What follows is composed of papers first presented 6–7 April 2001 at a symposium held by the Forbes Center for Research in Culture and Media Studies at Brown University. 1 This symposium, "Benjamin Now: Critical Encounters with The Arcades Project," was provoked by the 1999 English-language translation of Walter Benjamin's monumental Das Passagen-Werk, the most legendary work of the most legendary of twentieth-century cultural interpreters and theorists. There was also a new and (as of this writing) ongoing multivolume set of translations appearing as Benjamin's Selected Writings from Harvard University Press. While focused on The Arcades, then, the symposium implicitly considered the extent to which the English-language academy has a "new" Benjamin on its hands. We thought, as my co-organizer Kevin McLaughlin puts it in his afterword, that "now might be an opportune moment for a reconsideration of the critical work of Walter Benjamin." [End Page 1]

Our "now"—not Benjamin's. McLaughlin is implicitly referring to Benjamin's concept of Jetztzeit, the "now-time," the point at which objects, activities, and actions from the past may be cognized in a unique and heretofore unrecognizable constellation, as an image, a figure. For Benjamin, this dialectical image manifests a knowledge uniquely available to a specific present moment that will then pass. It is precious because it is generated by and includes the desires, needs, and contexts of the present and so can be lost if not formulated now. It is also precious because although an image, it conveys a knowledge that is in some fundamental sense rigorous. This is not an obvious or simple concept. But I admit that I reflexively imagine that the essential question of this collection of essays might be formulated in something of a Benjaminian manner: What previously unrecognized cognitions will flash up from our new encounter with The Arcades Project, as cognitions about Benjamin's work that make available something new of the dangers and the dreams, the forgotten and the remembered, of his time, but also and simultaneously of our own?
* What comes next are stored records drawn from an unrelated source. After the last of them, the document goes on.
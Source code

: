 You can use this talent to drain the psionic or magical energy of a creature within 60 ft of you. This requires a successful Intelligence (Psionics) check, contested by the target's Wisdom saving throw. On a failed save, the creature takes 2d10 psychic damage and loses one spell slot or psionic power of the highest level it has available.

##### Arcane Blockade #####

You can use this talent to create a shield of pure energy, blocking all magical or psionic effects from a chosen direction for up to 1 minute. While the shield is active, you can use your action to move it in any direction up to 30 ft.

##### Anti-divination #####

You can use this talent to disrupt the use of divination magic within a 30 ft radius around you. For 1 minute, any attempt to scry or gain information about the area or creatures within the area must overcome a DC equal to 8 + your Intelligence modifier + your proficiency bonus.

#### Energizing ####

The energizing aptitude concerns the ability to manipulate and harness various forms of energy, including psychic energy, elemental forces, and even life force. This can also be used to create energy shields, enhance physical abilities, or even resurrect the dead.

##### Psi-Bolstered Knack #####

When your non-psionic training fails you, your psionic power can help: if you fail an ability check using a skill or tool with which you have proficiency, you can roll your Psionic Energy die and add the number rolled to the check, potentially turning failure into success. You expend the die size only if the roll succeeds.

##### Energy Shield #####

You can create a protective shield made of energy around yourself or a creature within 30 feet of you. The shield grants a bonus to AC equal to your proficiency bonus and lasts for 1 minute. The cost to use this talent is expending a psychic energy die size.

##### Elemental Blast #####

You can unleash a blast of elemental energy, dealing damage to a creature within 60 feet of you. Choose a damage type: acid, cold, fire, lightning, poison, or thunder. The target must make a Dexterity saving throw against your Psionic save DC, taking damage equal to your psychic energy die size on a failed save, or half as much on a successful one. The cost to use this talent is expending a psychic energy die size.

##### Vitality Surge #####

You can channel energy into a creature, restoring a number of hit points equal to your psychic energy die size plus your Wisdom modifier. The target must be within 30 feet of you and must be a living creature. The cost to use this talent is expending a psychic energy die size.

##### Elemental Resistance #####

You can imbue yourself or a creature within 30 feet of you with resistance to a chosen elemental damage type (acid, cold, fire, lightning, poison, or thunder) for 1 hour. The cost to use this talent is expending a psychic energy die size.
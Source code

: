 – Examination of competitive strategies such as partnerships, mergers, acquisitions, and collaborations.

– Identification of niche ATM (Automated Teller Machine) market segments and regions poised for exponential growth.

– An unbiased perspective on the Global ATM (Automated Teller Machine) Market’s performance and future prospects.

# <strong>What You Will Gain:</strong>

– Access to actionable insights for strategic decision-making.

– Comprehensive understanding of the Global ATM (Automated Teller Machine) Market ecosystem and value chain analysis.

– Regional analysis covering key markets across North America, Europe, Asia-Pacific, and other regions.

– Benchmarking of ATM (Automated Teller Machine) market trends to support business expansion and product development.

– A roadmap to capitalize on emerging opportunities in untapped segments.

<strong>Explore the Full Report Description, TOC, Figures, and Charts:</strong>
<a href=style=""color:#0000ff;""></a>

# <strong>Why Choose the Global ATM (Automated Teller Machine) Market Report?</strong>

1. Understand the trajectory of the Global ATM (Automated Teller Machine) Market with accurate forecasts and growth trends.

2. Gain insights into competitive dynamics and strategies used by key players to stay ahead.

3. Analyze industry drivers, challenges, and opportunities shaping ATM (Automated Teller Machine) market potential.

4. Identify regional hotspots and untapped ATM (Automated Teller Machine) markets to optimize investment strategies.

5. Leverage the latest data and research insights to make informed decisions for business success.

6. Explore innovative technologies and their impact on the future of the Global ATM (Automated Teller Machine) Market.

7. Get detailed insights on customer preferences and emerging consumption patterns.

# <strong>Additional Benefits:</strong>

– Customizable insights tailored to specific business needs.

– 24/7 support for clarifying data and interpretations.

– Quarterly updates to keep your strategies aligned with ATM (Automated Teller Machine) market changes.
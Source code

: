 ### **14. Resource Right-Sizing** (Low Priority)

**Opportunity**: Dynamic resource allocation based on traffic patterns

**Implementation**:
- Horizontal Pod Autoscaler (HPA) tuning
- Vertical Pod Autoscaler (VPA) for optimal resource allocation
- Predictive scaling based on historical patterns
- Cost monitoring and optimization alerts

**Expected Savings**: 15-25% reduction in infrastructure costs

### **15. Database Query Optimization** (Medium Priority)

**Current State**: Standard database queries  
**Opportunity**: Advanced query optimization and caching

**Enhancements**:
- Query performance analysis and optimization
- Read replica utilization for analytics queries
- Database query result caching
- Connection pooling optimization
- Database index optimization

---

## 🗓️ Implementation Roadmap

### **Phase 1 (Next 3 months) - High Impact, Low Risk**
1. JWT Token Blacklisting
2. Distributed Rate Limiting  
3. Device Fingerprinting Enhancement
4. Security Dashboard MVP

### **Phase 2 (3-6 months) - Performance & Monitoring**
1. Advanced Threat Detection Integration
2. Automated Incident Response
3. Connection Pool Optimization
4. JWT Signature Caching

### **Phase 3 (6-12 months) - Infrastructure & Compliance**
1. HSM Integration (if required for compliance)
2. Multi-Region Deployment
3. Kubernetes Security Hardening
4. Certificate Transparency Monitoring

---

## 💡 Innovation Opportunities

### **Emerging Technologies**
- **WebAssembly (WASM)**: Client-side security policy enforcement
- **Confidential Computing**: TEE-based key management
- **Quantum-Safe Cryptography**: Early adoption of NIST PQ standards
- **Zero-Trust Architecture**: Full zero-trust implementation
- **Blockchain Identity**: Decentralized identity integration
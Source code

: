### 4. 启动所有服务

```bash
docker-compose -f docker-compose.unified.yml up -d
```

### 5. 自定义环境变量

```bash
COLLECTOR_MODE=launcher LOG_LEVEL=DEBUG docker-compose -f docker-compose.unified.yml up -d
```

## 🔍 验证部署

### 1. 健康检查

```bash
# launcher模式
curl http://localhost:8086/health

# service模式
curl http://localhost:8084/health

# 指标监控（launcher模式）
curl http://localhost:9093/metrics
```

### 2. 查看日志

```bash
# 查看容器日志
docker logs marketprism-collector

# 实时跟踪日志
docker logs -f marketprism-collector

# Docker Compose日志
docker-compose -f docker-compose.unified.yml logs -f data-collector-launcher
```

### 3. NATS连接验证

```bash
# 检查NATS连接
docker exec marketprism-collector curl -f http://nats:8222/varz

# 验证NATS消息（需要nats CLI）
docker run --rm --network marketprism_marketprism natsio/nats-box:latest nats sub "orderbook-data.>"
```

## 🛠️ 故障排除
Benjamin addresses this kind of question to the remarkable abundance of textual fragments he quotes as traces of the Paris of a previous generation, the Paris he named capital of the nineteenth century. This conjunction of historical time and geopolitical space is indicative. The years during which Benjamin conceived and worked through The Arcades Project were years of some of the most extraordinary political, social, and intellectual crises of the twentieth century. In formulating his own answers to his question, he was working not only on the objects of study, nineteenth-century Paris and, more broadly, the inception of modern culture and society. He was also working through the conceptual, linguistic, and interpretive means by which he and his generation might understand culture and society—that is, the subject in an epistemological sense. Clearly both of these sides, object and subject, have their histories and their politics.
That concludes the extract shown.